Außenpolitik

Auch Burkina Faso ärgert sich über Steinbrück

Der Botschafter von Burkina Faso in Deutschland, Xavier Niodogo, hat die "bunten Vergleiche" von Finanzminister Steinbrück im Steueroasenstreit kritisiert. "Ich muss sagen, dass wir sehr überrascht und schockiert waren von den Aussagen des Finanzministers, die wir aus der Presse erfuhren", sagte er gestern.

- Den Vergleich mit Staaten wie Liechtenstein, Luxemburg oder Schweiz könne er nicht nachvollziehen.

Burkina Faso habe eine strikte Finanzreglementierung. Deutschland kenne das Finanz- und Bankensystem sehr gut. "Es gab bislang nie Kritik daran von Seiten der Deutschen oder den Europäern. Steinbrück hatte der Schweiz im übertragenen Sinn mit Peitsche und Kavallerie gedroht, wenn das Land sein Bankgeheimnis nicht lockere. Jüngst hatte er zudem Luxemburg, Liechtenstein, die Schweiz und Österreich in eine Reihe mit Ouagadougou gestellt, der Hauptstadt Burkina Fasos.

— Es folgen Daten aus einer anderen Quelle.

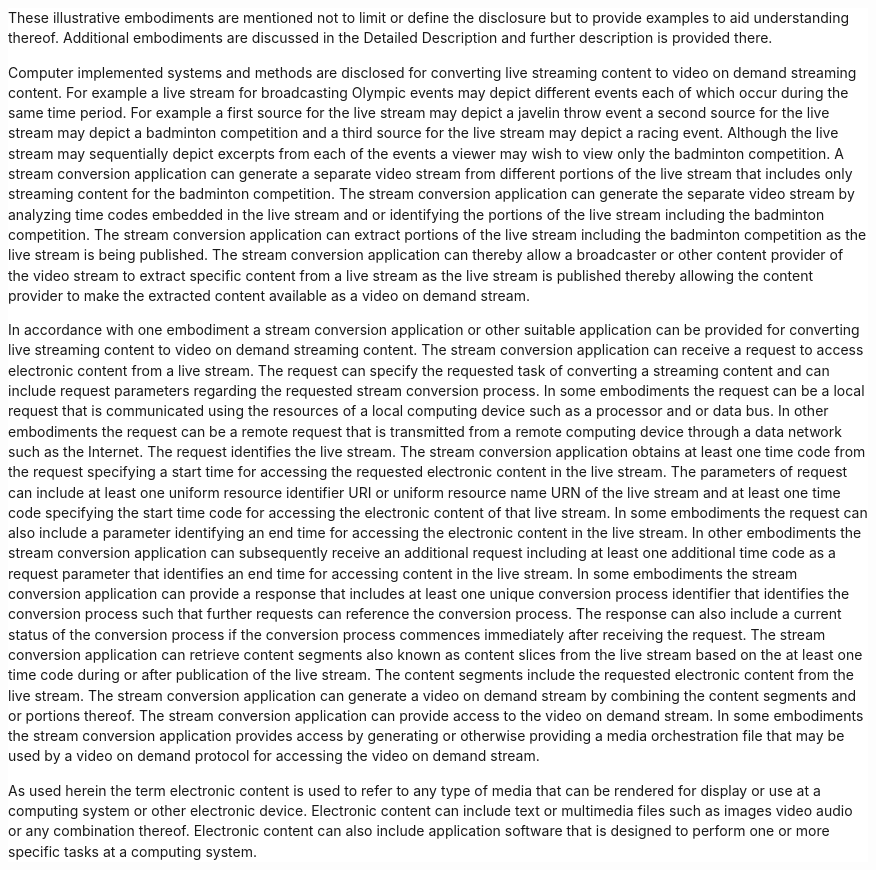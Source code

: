 These illustrative embodiments are mentioned not to limit or define the disclosure but to provide examples to aid understanding thereof. Additional embodiments are discussed in the Detailed Description and further description is provided there.

Computer implemented systems and methods are disclosed for converting live streaming content to video on demand streaming content. For example a live stream for broadcasting Olympic events may depict different events each of which occur during the same time period. For example a first source for the live stream may depict a javelin throw event a second source for the live stream may depict a badminton competition and a third source for the live stream may depict a racing event. Although the live stream may sequentially depict excerpts from each of the events a viewer may wish to view only the badminton competition. A stream conversion application can generate a separate video stream from different portions of the live stream that includes only streaming content for the badminton competition. The stream conversion application can generate the separate video stream by analyzing time codes embedded in the live stream and or identifying the portions of the live stream including the badminton competition. The stream conversion application can extract portions of the live stream including the badminton competition as the live stream is being published. The stream conversion application can thereby allow a broadcaster or other content provider of the video stream to extract specific content from a live stream as the live stream is published thereby allowing the content provider to make the extracted content available as a video on demand stream.

In accordance with one embodiment a stream conversion application or other suitable application can be provided for converting live streaming content to video on demand streaming content. The stream conversion application can receive a request to access electronic content from a live stream. The request can specify the requested task of converting a streaming content and can include request parameters regarding the requested stream conversion process. In some embodiments the request can be a local request that is communicated using the resources of a local computing device such as a processor and or data bus. In other embodiments the request can be a remote request that is transmitted from a remote computing device through a data network such as the Internet. The request identifies the live stream. The stream conversion application obtains at least one time code from the request specifying a start time for accessing the requested electronic content in the live stream. The parameters of request can include at least one uniform resource identifier URI or uniform resource name URN of the live stream and at least one time code specifying the start time code for accessing the electronic content of that live stream. In some embodiments the request can also include a parameter identifying an end time for accessing the electronic content in the live stream. In other embodiments the stream conversion application can subsequently receive an additional request including at least one additional time code as a request parameter that identifies an end time for accessing content in the live stream. In some embodiments the stream conversion application can provide a response that includes at least one unique conversion process identifier that identifies the conversion process such that further requests can reference the conversion process. The response can also include a current status of the conversion process if the conversion process commences immediately after receiving the request. The stream conversion application can retrieve content segments also known as content slices from the live stream based on the at least one time code during or after publication of the live stream. The content segments include the requested electronic content from the live stream. The stream conversion application can generate a video on demand stream by combining the content segments and or portions thereof. The stream conversion application can provide access to the video on demand stream. In some embodiments the stream conversion application provides access by generating or otherwise providing a media orchestration file that may be used by a video on demand protocol for accessing the video on demand stream.

As used herein the term electronic content is used to refer to any type of media that can be rendered for display or use at a computing system or other electronic device. Electronic content can include text or multimedia files such as images video audio or any combination thereof. Electronic content can also include application software that is designed to perform one or more specific tasks at a computing system.
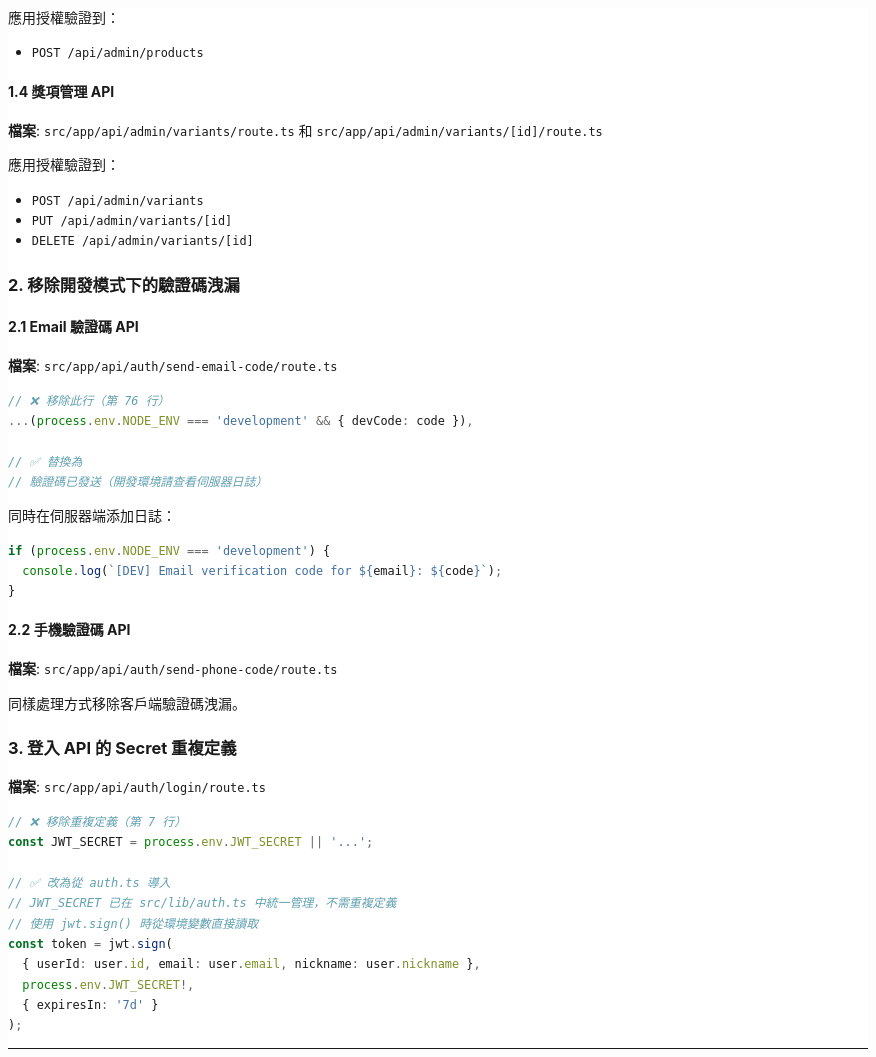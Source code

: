 應用授權驗證到：
- `POST /api/admin/products`

#### 1.4 獎項管理 API
**檔案**: `src/app/api/admin/variants/route.ts` 和 `src/app/api/admin/variants/[id]/route.ts`

應用授權驗證到：
- `POST /api/admin/variants`
- `PUT /api/admin/variants/[id]`
- `DELETE /api/admin/variants/[id]`

### 2. 移除開發模式下的驗證碼洩漏

#### 2.1 Email 驗證碼 API
**檔案**: `src/app/api/auth/send-email-code/route.ts`

```typescript
// ❌ 移除此行（第 76 行）
...(process.env.NODE_ENV === 'development' && { devCode: code }),

// ✅ 替換為
// 驗證碼已發送（開發環境請查看伺服器日誌）
```

同時在伺服器端添加日誌：
```typescript
if (process.env.NODE_ENV === 'development') {
  console.log(`[DEV] Email verification code for ${email}: ${code}`);
}
```

#### 2.2 手機驗證碼 API
**檔案**: `src/app/api/auth/send-phone-code/route.ts`

同樣處理方式移除客戶端驗證碼洩漏。

### 3. 登入 API 的 Secret 重複定義

**檔案**: `src/app/api/auth/login/route.ts`

```typescript
// ❌ 移除重複定義（第 7 行）
const JWT_SECRET = process.env.JWT_SECRET || '...';

// ✅ 改為從 auth.ts 導入
// JWT_SECRET 已在 src/lib/auth.ts 中統一管理，不需重複定義
// 使用 jwt.sign() 時從環境變數直接讀取
const token = jwt.sign(
  { userId: user.id, email: user.email, nickname: user.nickname },
  process.env.JWT_SECRET!,
  { expiresIn: '7d' }
);
```

---


  [key: string]: {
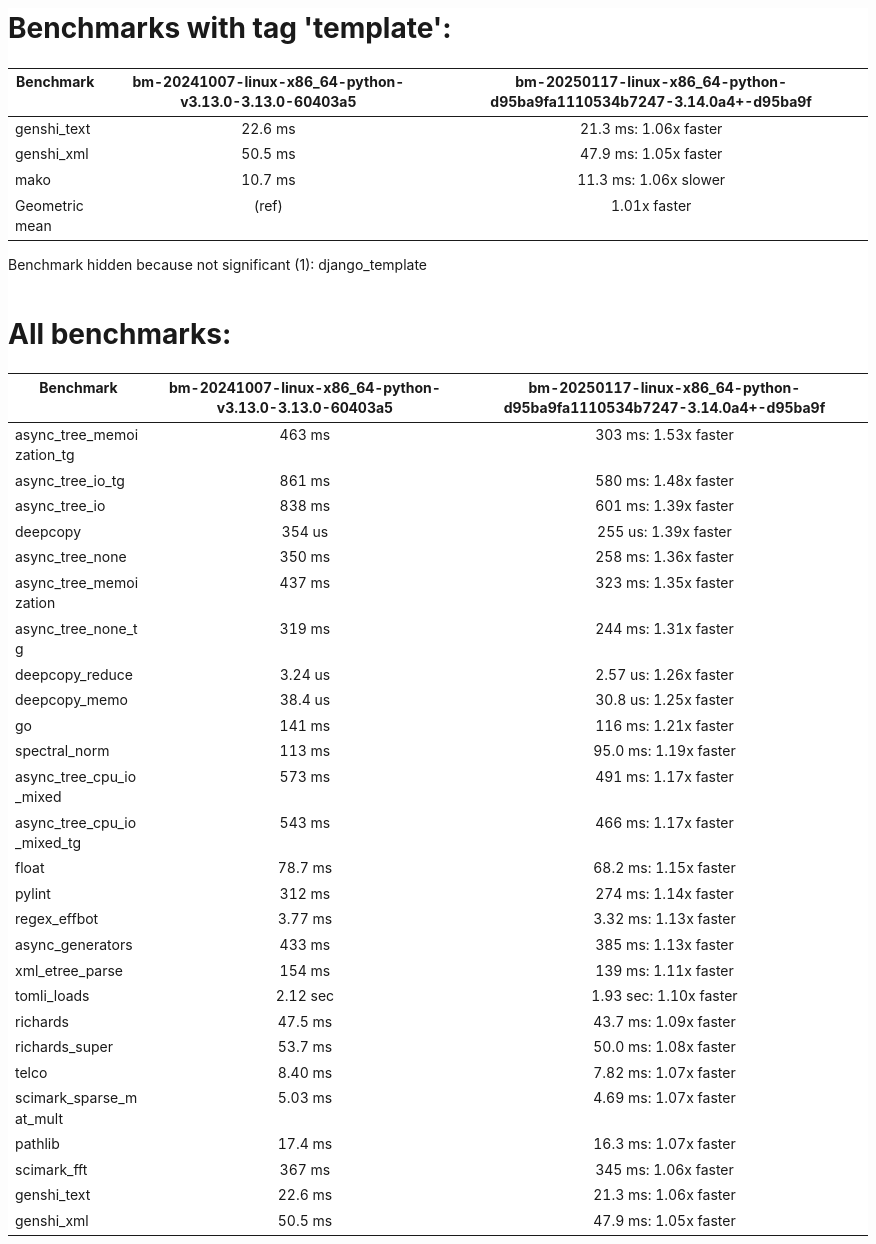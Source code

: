 Benchmarks with tag 'template':
===============================

| Benchmark      | bm-20241007-linux-x86_64-python-v3.13.0-3.13.0-60403a5 | bm-20250117-linux-x86_64-python-d95ba9fa1110534b7247-3.14.0a4+-d95ba9f |
|----------------|:------------------------------------------------------:|:----------------------------------------------------------------------:|
| genshi_text    | 22.6 ms                                                | 21.3 ms: 1.06x faster                                                  |
| genshi_xml     | 50.5 ms                                                | 47.9 ms: 1.05x faster                                                  |
| mako           | 10.7 ms                                                | 11.3 ms: 1.06x slower                                                  |
| Geometric mean | (ref)                                                  | 1.01x faster                                                           |

Benchmark hidden because not significant (1): django_template

All benchmarks:
===============

| Benchmark                  | bm-20241007-linux-x86_64-python-v3.13.0-3.13.0-60403a5 | bm-20250117-linux-x86_64-python-d95ba9fa1110534b7247-3.14.0a4+-d95ba9f |
|----------------------------|:------------------------------------------------------:|:----------------------------------------------------------------------:|
| async_tree_memoization_tg  | 463 ms                                                 | 303 ms: 1.53x faster                                                   |
| async_tree_io_tg           | 861 ms                                                 | 580 ms: 1.48x faster                                                   |
| async_tree_io              | 838 ms                                                 | 601 ms: 1.39x faster                                                   |
| deepcopy                   | 354 us                                                 | 255 us: 1.39x faster                                                   |
| async_tree_none            | 350 ms                                                 | 258 ms: 1.36x faster                                                   |
| async_tree_memoization     | 437 ms                                                 | 323 ms: 1.35x faster                                                   |
| async_tree_none_tg         | 319 ms                                                 | 244 ms: 1.31x faster                                                   |
| deepcopy_reduce            | 3.24 us                                                | 2.57 us: 1.26x faster                                                  |
| deepcopy_memo              | 38.4 us                                                | 30.8 us: 1.25x faster                                                  |
| go                         | 141 ms                                                 | 116 ms: 1.21x faster                                                   |
| spectral_norm              | 113 ms                                                 | 95.0 ms: 1.19x faster                                                  |
| async_tree_cpu_io_mixed    | 573 ms                                                 | 491 ms: 1.17x faster                                                   |
| async_tree_cpu_io_mixed_tg | 543 ms                                                 | 466 ms: 1.17x faster                                                   |
| float                      | 78.7 ms                                                | 68.2 ms: 1.15x faster                                                  |
| pylint                     | 312 ms                                                 | 274 ms: 1.14x faster                                                   |
| regex_effbot               | 3.77 ms                                                | 3.32 ms: 1.13x faster                                                  |
| async_generators           | 433 ms                                                 | 385 ms: 1.13x faster                                                   |
| xml_etree_parse            | 154 ms                                                 | 139 ms: 1.11x faster                                                   |
| tomli_loads                | 2.12 sec                                               | 1.93 sec: 1.10x faster                                                 |
| richards                   | 47.5 ms                                                | 43.7 ms: 1.09x faster                                                  |
| richards_super             | 53.7 ms                                                | 50.0 ms: 1.08x faster                                                  |
| telco                      | 8.40 ms                                                | 7.82 ms: 1.07x faster                                                  |
| scimark_sparse_mat_mult    | 5.03 ms                                                | 4.69 ms: 1.07x faster                                                  |
| pathlib                    | 17.4 ms                                                | 16.3 ms: 1.07x faster                                                  |
| scimark_fft                | 367 ms                                                 | 345 ms: 1.06x faster                                                   |
| genshi_text                | 22.6 ms                                                | 21.3 ms: 1.06x faster                                                  |
| genshi_xml                 | 50.5 ms                                                | 47.9 ms: 1.05x faster                                                  |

Unterdessen ist die Bundesregierung bemüht, die Wogen zu glätten. Man sei sich einig, dass man das Ziel - die Bekämpfung der Steuerflucht - ohne Irritationen bei den europäischen Nachbarn erreichen wolle, sagte Regierungssprecher Ulrich Wilhelm gestern in Berlin. Zuvor war bereits Bundeskanzlerin Angela Merkel (CDU) auf Distanz zu Steinbrück gegangen.